::: INFORMATION PROVIDED :::

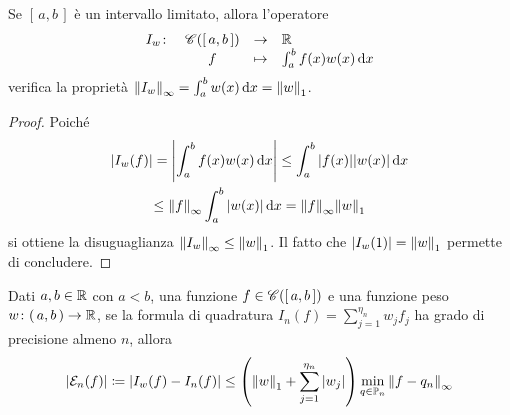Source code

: 	\begin{proposizione}\label{prop:norma-integrale}
		Se \([\, a, b \,]\) è un intervallo limitato, allora l'operatore
		\begin{equation*}
			\begin{array}{rccl}
				I_w \colon & \mathscr{C} ([\, a, b \,]) & \to & \mathbb{R} \\
				& f & \mapsto & \int_a^b f (x) w(x) \dd{x}
			\end{array}
		\end{equation*}
		verifica la proprietà \(\norm{I_w}_\infty = \int_a^b w (x) \dd{x} = \norm{w}_1\).
	\end{proposizione}
	
	\begin{proof}
		Poiché
		\begin{multline*}
			\abs{I_w (f)} = \abs{\int_a^b f (x) w (x) \dd{x}} \le \int_a^b \abs{f (x)} \abs{w (x)} \dd{x} \\
			\le \norm{f}_\infty \int_a^b \abs{w (x)} \dd{x} = \norm{f}_\infty \norm{w}_1
		\end{multline*}
		si ottiene la disuguaglianza \(\norm{I_w}_\infty \le \norm{w}_1\). Il fatto che \(\abs{I_w (1)} = \norm{w}_1\) permette di concludere.
	\end{proof}

	\begin{teorema}[Stieltjes]\label{th:stieltjes}
		Dati \(a, b \in \mathbb{R}\) con \(a < b\), una funzione \(f \in \mathscr{C} ([\, a, b \,])\) e una funzione peso \(w \colon (\, a, b \,) \to \mathbb{R}\), se la formula di quadratura \(I_n (f) = \sum_{j = 1}^{\eta_n} w_j f_j\) ha grado di precisione almeno \(n\), allora
		\begin{equation}\label{eq:stieltjes}
			\abs{\mathcal{E}_n (f)} \coloneqq \abs{I_w (f) - I_n (f)} \le \qty(\norm{w}_1 + \sum_{j = 1}^{\eta_n} \abs{w_j}) \min_{q \in \mathbb{P}_n} \norm{f - q_n}_\infty
		\end{equation}
	\end{teorema}

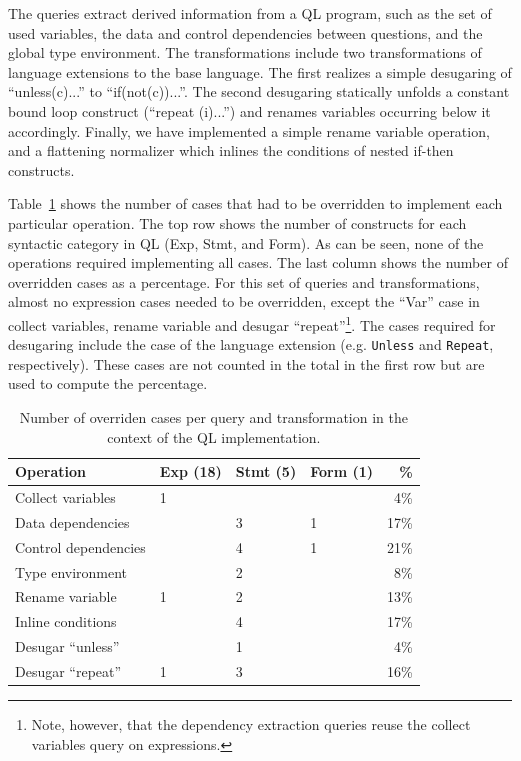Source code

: The queries extract derived information from a QL program, such as the set of used variables, the data and control dependencies between questions, and the global type environment.
The transformations include two transformations of language extensions to the base language.
The first realizes a simple desugaring of ``unless(c){...}'' to ``if(not(c)){...}''.
The second desugaring statically unfolds a constant bound loop construct (``repeat (i){...}'') and renames variables occurring below it accordingly.
Finally, we have implemented a simple rename variable operation, and a flattening normalizer which inlines the conditions of nested if-then constructs.

Table~\ref{TBL:qlresults} shows the number of cases that had to be overridden to implement each particular operation. The top row shows the number of  constructs for each syntactic category in QL (Exp, Stmt, and Form).
As can be seen, none of the operations required implementing all cases.
The last column shows the number of overridden cases as a percentage.
For this set of queries and transformations, almost no expression cases needed to be overridden, except the ``Var'' case in collect variables, rename variable and desugar ``repeat''\footnote{Note, however, that the dependency extraction queries reuse the collect variables query on expressions.}.
The cases required for desugaring include the case of the language extension (e.g. \lstinline{Unless} and \lstinline{Repeat}, respectively). These cases are not counted in the total in the first row but are used to compute the percentage.

\begin{table}[t]
  \centering\small
  \begin{tabular}{@{}llllr@{}}\toprule
    Operation            & Exp (18) & Stmt (5) & Form (1) & \%     \\\hline
    Collect variables    & 1        &          &          & 4\%  \\
    Data dependencies    &          & 3        & 1        & 17\% \\
    Control dependencies &          & 4        & 1        & 21\% \\
    Type environment     &          & 2        &          & 8\%  \\\hline
    Rename variable      & 1        & 2        &          & 13\% \\
    Inline conditions    &          & 4        &          & 17\% \\
    Desugar ``unless''   &          & 1        &          & 4\%  \\
    Desugar ``repeat''   & 1        & 3        &          & 16\% \\\bottomrule
  \end{tabular}
\nocaptionrule   \caption{Number of overriden cases per query and transformation in
    the context of the QL implementation\label{TBL:qlresults}.}
\end{table}

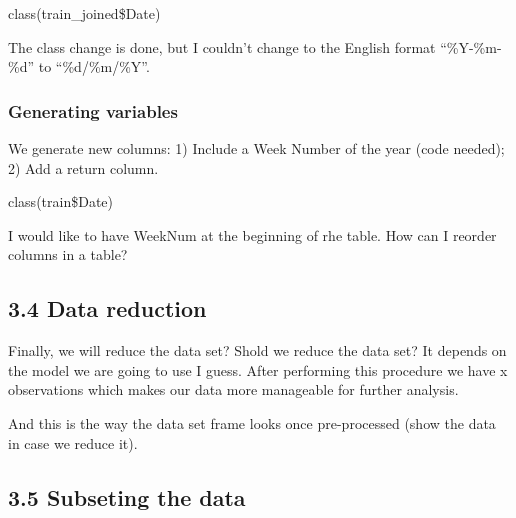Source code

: \documentclass[11pt,]{article}
\newenvironment{Shaded}{\begin{snugshade}}{\end{snugshade}}
\newcommand{\KeywordTok}[1]{\textcolor[rgb]{0.13,0.29,0.53}{\textbf{{#1}}}}
\newcommand{\DecValTok}[1]{\textcolor[rgb]{0.00,0.00,0.81}{{#1}}}
\newcommand{\StringTok}[1]{\textcolor[rgb]{0.31,0.60,0.02}{{#1}}}
\newcommand{\CommentTok}[1]{\textcolor[rgb]{0.56,0.35,0.01}{\textit{{#1}}}}
\newcommand{\NormalTok}[1]{{#1}}
\begin{document}
\begin{Shaded}
\end{Shaded}

class(train\_joined\$Date)

The class change is done, but I couldn't change to the English format
``\%Y-\%m-\%d'' to ``\%d/\%m/\%Y''.

\subsubsection{Generating variables}\label{generating-variables}

We generate new columns: 1) Include a Week Number of the year (code
needed); 2) Add a return column.

class(train\$Date)

\begin{Shaded}
\end{Shaded}

I would like to have WeekNum at the beginning of rhe table. How can I
reorder columns in a table?

\subsection{3.4 Data reduction}\label{data-reduction}

Finally, we will reduce the data set? Shold we reduce the data set? It
depends on the model we are going to use I guess. After performing this
procedure we have x observations which makes our data more manageable
for further analysis.

And this is the way the data set frame looks once pre-processed (show
the data in case we reduce it).

\subsection{3.5 Subseting the data}\label{subseting-the-data}
\end{document}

:::

EXERCISE INSTRUCTIONS
Take the lines from the one containing "needed); 2) Add a return column." through the final line of the entries above, and set them down exactly, with nothing added.

REPLY TO THE EXERCISE
needed); 2) Add a return column.

class(train\$Date)

\begin{Shaded}
\end{Shaded}

I would like to have WeekNum at the beginning of rhe table. How can I
reorder columns in a table?

\subsection{3.4 Data reduction}\label{data-reduction}

Finally, we will reduce the data set? Shold we reduce the data set? It
depends on the model we are going to use I guess. After performing this
procedure we have x observations which makes our data more manageable
for further analysis.

And this is the way the data set frame looks once pre-processed (show
the data in case we reduce it).

\subsection{3.5 Subseting the data}\label{subseting-the-data}
\end{document}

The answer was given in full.